'''

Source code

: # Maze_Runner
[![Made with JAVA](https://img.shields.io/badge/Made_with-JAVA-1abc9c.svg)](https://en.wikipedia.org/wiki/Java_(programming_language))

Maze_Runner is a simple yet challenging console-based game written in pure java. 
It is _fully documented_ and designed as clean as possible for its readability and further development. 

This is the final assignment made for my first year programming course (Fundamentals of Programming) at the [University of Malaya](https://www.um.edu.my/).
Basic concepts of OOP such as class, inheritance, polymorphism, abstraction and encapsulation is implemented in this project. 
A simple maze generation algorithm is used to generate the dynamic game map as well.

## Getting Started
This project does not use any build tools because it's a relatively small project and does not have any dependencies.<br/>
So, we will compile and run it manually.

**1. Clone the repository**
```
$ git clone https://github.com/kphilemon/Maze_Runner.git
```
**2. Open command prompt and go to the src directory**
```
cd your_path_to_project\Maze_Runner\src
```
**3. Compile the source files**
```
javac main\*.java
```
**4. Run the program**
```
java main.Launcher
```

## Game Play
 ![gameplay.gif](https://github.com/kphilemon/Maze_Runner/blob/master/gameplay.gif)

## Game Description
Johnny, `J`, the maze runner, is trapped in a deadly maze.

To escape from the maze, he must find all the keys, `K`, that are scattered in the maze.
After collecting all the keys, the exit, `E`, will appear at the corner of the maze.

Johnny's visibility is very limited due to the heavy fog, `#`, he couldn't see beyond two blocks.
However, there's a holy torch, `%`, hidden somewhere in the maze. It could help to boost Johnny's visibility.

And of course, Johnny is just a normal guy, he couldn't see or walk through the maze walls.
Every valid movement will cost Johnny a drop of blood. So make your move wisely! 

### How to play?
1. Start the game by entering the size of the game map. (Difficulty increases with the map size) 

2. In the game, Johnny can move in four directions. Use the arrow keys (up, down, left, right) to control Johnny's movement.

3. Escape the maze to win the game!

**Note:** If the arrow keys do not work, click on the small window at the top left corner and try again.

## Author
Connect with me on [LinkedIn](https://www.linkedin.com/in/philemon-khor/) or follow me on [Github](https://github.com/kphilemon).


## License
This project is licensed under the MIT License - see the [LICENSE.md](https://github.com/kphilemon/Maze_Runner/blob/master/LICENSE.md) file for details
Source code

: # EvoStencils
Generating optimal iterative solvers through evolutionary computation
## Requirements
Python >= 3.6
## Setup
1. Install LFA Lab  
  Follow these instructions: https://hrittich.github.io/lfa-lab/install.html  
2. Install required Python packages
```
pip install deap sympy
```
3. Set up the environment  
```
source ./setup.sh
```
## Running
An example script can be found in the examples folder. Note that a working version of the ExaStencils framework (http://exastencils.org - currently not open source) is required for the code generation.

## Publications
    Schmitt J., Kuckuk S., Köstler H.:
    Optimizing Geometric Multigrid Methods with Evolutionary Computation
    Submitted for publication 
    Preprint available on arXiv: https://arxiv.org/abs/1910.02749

'''

Requirement:
When you reach the line that contains "## Game Play", stop; that line and every line before it, from the very first line of the data, should be restated word for word.

Response to this task:
Source code

: # Maze_Runner
[![Made with JAVA](https://img.shields.io/badge/Made_with-JAVA-1abc9c.svg)](https://en.wikipedia.org/wiki/Java_(programming_language))

Maze_Runner is a simple yet challenging console-based game written in pure java. 
It is _fully documented_ and designed as clean as possible for its readability and further development. 

This is the final assignment made for my first year programming course (Fundamentals of Programming) at the [University of Malaya](https://www.um.edu.my/).
Basic concepts of OOP such as class, inheritance, polymorphism, abstraction and encapsulation is implemented in this project. 
A simple maze generation algorithm is used to generate the dynamic game map as well.

## Getting Started
This project does not use any build tools because it's a relatively small project and does not have any dependencies.<br/>
So, we will compile and run it manually.

**1. Clone the repository**
```
$ git clone https://github.com/kphilemon/Maze_Runner.git
```
**2. Open command prompt and go to the src directory**
```
cd your_path_to_project\Maze_Runner\src
```
**3. Compile the source files**
```
javac main\*.java
```
**4. Run the program**
```
java main.Launcher
```

## Game Play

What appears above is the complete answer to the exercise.